I was prompted recently by an inspiring lecture to incorporate scientifically proven techniques of stress reduction in my classroom.  The presentation by Dr. Janet Zadina focused on what brain-based research tells us about trauma and its’ effects on learning.  This workshop and her book, Multiple Pathways to the Student Brain, have given me an array of tools to use with my students.

One technique of Dr. Zadina’s to support student wellness is writing affirmations.  I wanted to try this with my 9th through 12th grade ELLs, English Language Learners, who already write daily in colored folders that remain in the classroom.  I wanted the affirmations to be different.  I use a Rifle Paper Co. notebook for my own journaling and know firsthand the benefits of special paper and books for personal writing.  Thus, I turned to Rifle Paper Co. with a request to support this effort by allowing me a discount for pocket notebooks to use for this project.  You, of course, went a huge step further, donating 130 books for my students in a thoughtful variety of five different covers.

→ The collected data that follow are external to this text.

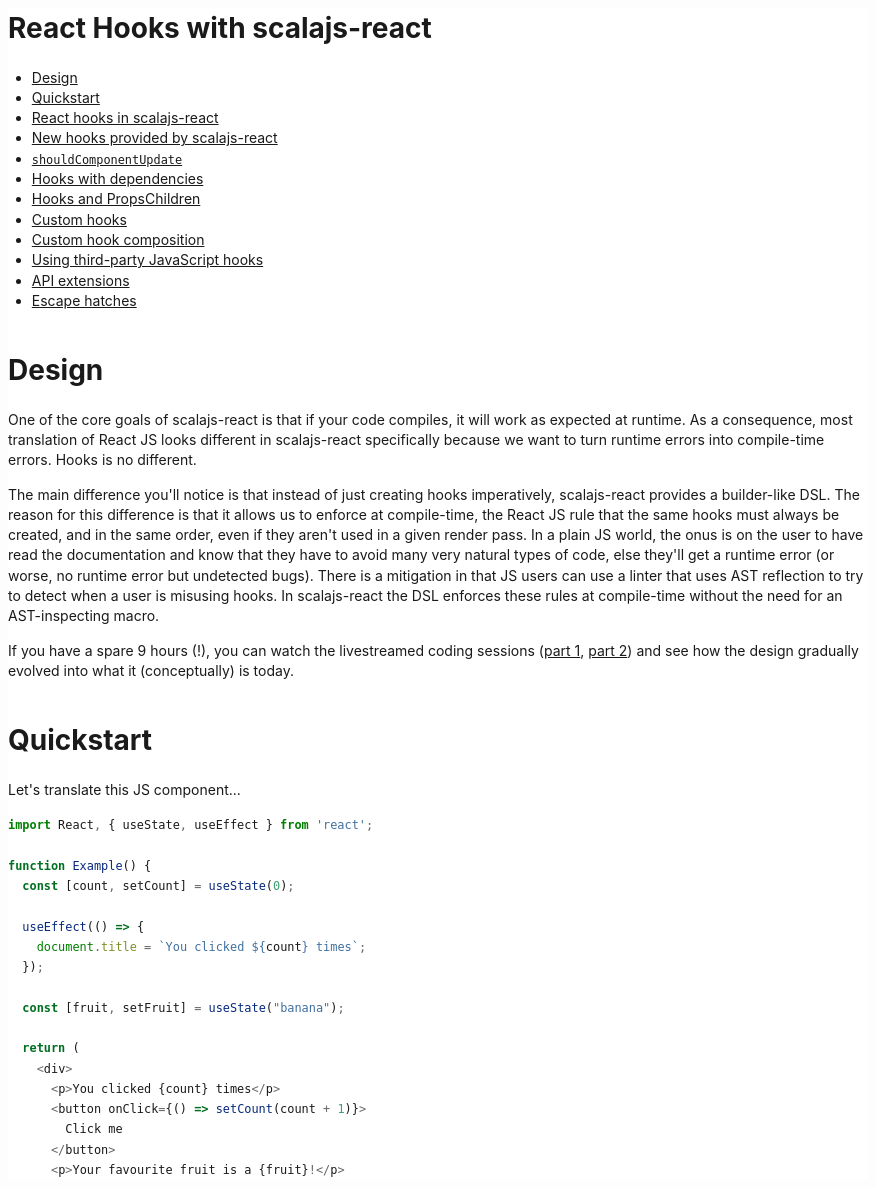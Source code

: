 # React Hooks with scalajs-react

* [Design](#design)
* [Quickstart](#quickstart)
* [React hooks in scalajs-react](#react-hooks-in-scalajs-react)
* [New hooks provided by scalajs-react](#new-hooks-provided-by-scalajs-react)
* [`shouldComponentUpdate`](#shouldcomponentupdate)
* [Hooks with dependencies](#hooks-with-dependencies)
* [Hooks and PropsChildren](#hooks-and-propschildren)
* [Custom hooks](#custom-hooks)
* [Custom hook composition](#custom-hook-composition)
* [Using third-party JavaScript hooks](#using-third-party-javascript-hooks)
* [API extensions](#api-extensions)
* [Escape hatches](#escape-hatches)


# Design

One of the core goals of scalajs-react is that if your code compiles, it will
work as expected at runtime. As a consequence, most translation of React JS
looks different in scalajs-react specifically because we want to turn runtime
errors into compile-time errors. Hooks is no different.

The main difference you'll notice is that instead of just creating hooks
imperatively, scalajs-react provides a builder-like DSL. The reason for this
difference is that it allows us to enforce at compile-time, the React JS rule
that the same hooks must always be created, and in the same order, even if they
aren't used in a given render pass. In a plain JS world, the onus is on the user
to have read the documentation and know that they have to avoid many very natural
types of code, else they'll get a runtime error (or worse, no runtime error but
undetected bugs). There is a mitigation in that JS users can use a linter that
uses AST reflection to try to detect when a user is misusing hooks.
In scalajs-react the DSL enforces these rules at compile-time without the need
for an AST-inspecting macro.

If you have a spare 9 hours (!), you can watch the livestreamed coding sessions
([part 1](https://www.youtube.com/watch?v=rDTr9TRFGSA), [part 2](https://www.youtube.com/watch?v=8pMXmk_YM5s))
and see how the design gradually evolved into what it (conceptually) is today.

# Quickstart

Let's translate this JS component...

```js
import React, { useState, useEffect } from 'react';

function Example() {
  const [count, setCount] = useState(0);

  useEffect(() => {
    document.title = `You clicked ${count} times`;
  });

  const [fruit, setFruit] = useState("banana");

  return (
    <div>
      <p>You clicked {count} times</p>
      <button onClick={() => setCount(count + 1)}>
        Click me
      </button>
      <p>Your favourite fruit is a {fruit}!</p>
```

Students’ faces lit up when presented with these beautiful ‘libretitas’, and they carefully inspected all five styles before making their choices.  Once given the books, my only requirement was to write their names on an inside cover.  Other than that, it’s simple: “You do you. No one else will read what you write.”  We started with a prompt on gratitude, writing five things we were grateful for, and after a discussion of gratitude, they took off.  A few weeks into it and we are doing this writing most days. I write along with them and have sometimes modeled my thought process, pretty much to show them that anything goes.

The affirmations are part of a larger effort to incorporate techniques for mindfulness and stress-reduction in my classes this year.  Students took a ‘mindfulness pre-test’ last month and will take it again at the end of the school year, which should provide me with more than anecdotal evidence of its benefits.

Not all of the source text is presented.